Friday, August 5, 2011

Life as Mrs. LW

Since we've returned from our honeymoon we have been extremly busy. We've had gifts to put away, thank you cards to write, volleyball camp, basketball camp, visits with friends and family, birthdays, funerals, doctors visits and everything in between.

I love being a wife. More importantly, I love being LW's wife. I have fallen more in love with him than I ever dreamt would be possible. I miss him when he's not with me, but I do cherish the alone time, and often drift off wondering what he is doing or thinking.

I love being a step mom (or bonus mom as another blogger put it). I love knowing that my girls love me and do need me in their life. And I love being there for them. I love hugging them, telling them I love them and that I am proud of them, I love talking to them, I love spending time with them.....I just love having them in my life.
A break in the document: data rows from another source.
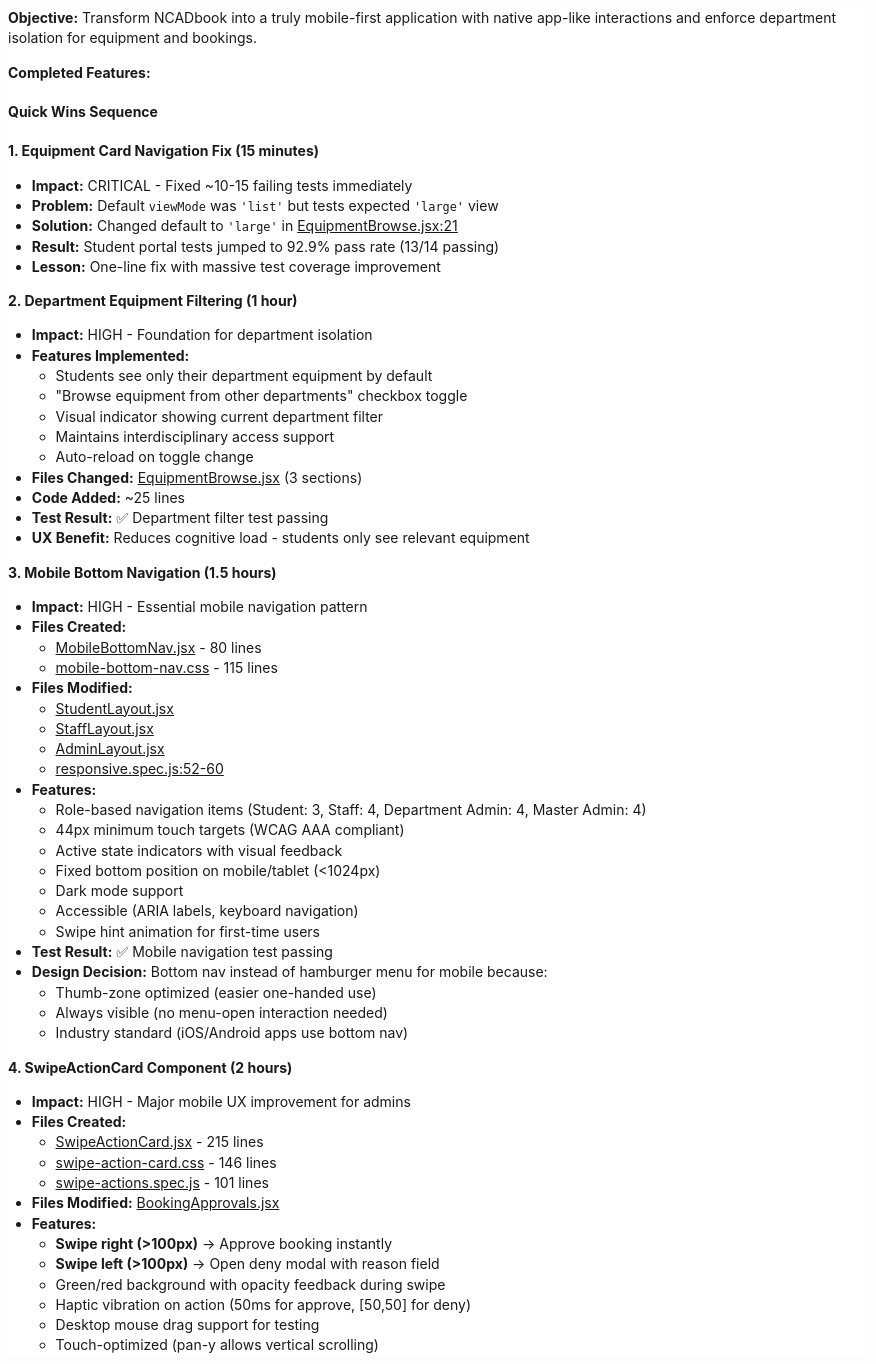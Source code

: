 **Objective:** Transform NCADbook into a truly mobile-first application with native app-like interactions and enforce department isolation for equipment and bookings.

**Completed Features:**

#### Quick Wins Sequence

**1. Equipment Card Navigation Fix (15 minutes)**
- **Impact:** CRITICAL - Fixed ~10-15 failing tests immediately
- **Problem:** Default `viewMode` was `'list'` but tests expected `'large'` view
- **Solution:** Changed default to `'large'` in [EquipmentBrowse.jsx:21](src/portals/student/EquipmentBrowse.jsx#L21)
- **Result:** Student portal tests jumped to 92.9% pass rate (13/14 passing)
- **Lesson:** One-line fix with massive test coverage improvement

**2. Department Equipment Filtering (1 hour)**
- **Impact:** HIGH - Foundation for department isolation
- **Features Implemented:**
  - Students see only their department equipment by default
  - "Browse equipment from other departments" checkbox toggle
  - Visual indicator showing current department filter
  - Maintains interdisciplinary access support
  - Auto-reload on toggle change
- **Files Changed:** [EquipmentBrowse.jsx](src/portals/student/EquipmentBrowse.jsx) (3 sections)
- **Code Added:** ~25 lines
- **Test Result:** ✅ Department filter test passing
- **UX Benefit:** Reduces cognitive load - students only see relevant equipment

**3. Mobile Bottom Navigation (1.5 hours)**
- **Impact:** HIGH - Essential mobile navigation pattern
- **Files Created:**
  - [MobileBottomNav.jsx](src/components/common/MobileBottomNav.jsx) - 80 lines
  - [mobile-bottom-nav.css](src/styles/mobile-bottom-nav.css) - 115 lines
- **Files Modified:**
  - [StudentLayout.jsx](src/portals/student/StudentLayout.jsx)
  - [StaffLayout.jsx](src/portals/staff/StaffLayout.jsx)
  - [AdminLayout.jsx](src/portals/admin/AdminLayout.jsx)
  - [responsive.spec.js:52-60](tests/mobile/responsive.spec.js#L52-L60)
- **Features:**
  - Role-based navigation items (Student: 3, Staff: 4, Department Admin: 4, Master Admin: 4)
  - 44px minimum touch targets (WCAG AAA compliant)
  - Active state indicators with visual feedback
  - Fixed bottom position on mobile/tablet (<1024px)
  - Dark mode support
  - Accessible (ARIA labels, keyboard navigation)
  - Swipe hint animation for first-time users
- **Test Result:** ✅ Mobile navigation test passing
- **Design Decision:** Bottom nav instead of hamburger menu for mobile because:
  - Thumb-zone optimized (easier one-handed use)
  - Always visible (no menu-open interaction needed)
  - Industry standard (iOS/Android apps use bottom nav)

**4. SwipeActionCard Component (2 hours)**
- **Impact:** HIGH - Major mobile UX improvement for admins
- **Files Created:**
  - [SwipeActionCard.jsx](src/components/booking/SwipeActionCard.jsx) - 215 lines
  - [swipe-action-card.css](src/styles/swipe-action-card.css) - 146 lines
  - [swipe-actions.spec.js](tests/mobile/swipe-actions.spec.js) - 101 lines
- **Files Modified:** [BookingApprovals.jsx](src/portals/admin/BookingApprovals.jsx)
- **Features:**
  - **Swipe right (>100px)** → Approve booking instantly
  - **Swipe left (>100px)** → Open deny modal with reason field
  - Green/red background with opacity feedback during swipe
  - Haptic vibration on action (50ms for approve, [50,50] for deny)
  - Desktop mouse drag support for testing
  - Touch-optimized (pan-y allows vertical scrolling)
More recently we had a situation where I had to be there for Kassidy because LW was out of town in Arizona on business. He asked me if I could pick up Kassidy from volleyball practice and be there when they announced who made the cut to be on the team. I'm sad to report that our little spitfire did not make the team. As she was told she didn't make the team her beautiful hazel eyes looked over at me with saddness. My stomach cringed. I needed LW to be here so we could hug our daughter and remind her that we are still so very proud of her. As she walked over to me she collapsed into my arms. I told her I loved her and I was so very proud of the effort she put forth. Not a lot of comfort I know, but at least she knows how I feel.

It was hard to be there for Kassidy without LW but I was honored that LW had confidence in me that I would do the right thing had Kassidy gotten the bad news. It wasn't easy for him to listen to his baby crying on the phone. She sobbed like I have never seen her sob before. My heart hurt for her and I wanted in an instant to make it better for her. Feeling that way reminded me, step or biological, I am Kassidy's (and Lauren's) mom. Just in a different way.

I finally absolutely without a doubt....love my life...to it's fullest. I can't wait to see what's ahead!

8 comments:

sarah said...

-like-

:)

Allison said...

I'm so happy for you, Danica :) I love seeing you so happy!

Tooje said...

What a sweet, sweet feeling I have after reading this. :) It's a wonderful thing to hear honest, heartfelt marriage stories.

LV said...

I hope and pray everyday the rest of y our life is as happy as they are now. Just remember life has its ups and downs, Be prepared to face that and wait for the sky to clear.Sorry, but I have not had a chance to comment sooner. I have a wild two days.

gayle said...

Those girls are so lucky to have you in their lives. I hope they know that!! Believe me I am speaking from experience...wish I had had a step mom like you!

Julie said...

So happy you are happy! You did great with Kassidy, very comforting. You don't have to give birth to someone to know how to be a Mom, hon. You're doing fine!

I love that we're finally both so happy in our lives!!!! It's been a long time coming!

ModernMom said...

Best, happiest, loving post ever. You are a Happy girl!!

Chocolate Covered Daydreams said...

I am so happy for you, yet guilty because I considered myself a bonus mom but seem to be failing miserably at it. The kids don't like anything I cook. They are messy and disrespectful and use their mom as an excuse for doing things their own way. I am sitting here in the library just to find some peace and quiet. Sad, huh? But, in the meantime, I truly am happy for you.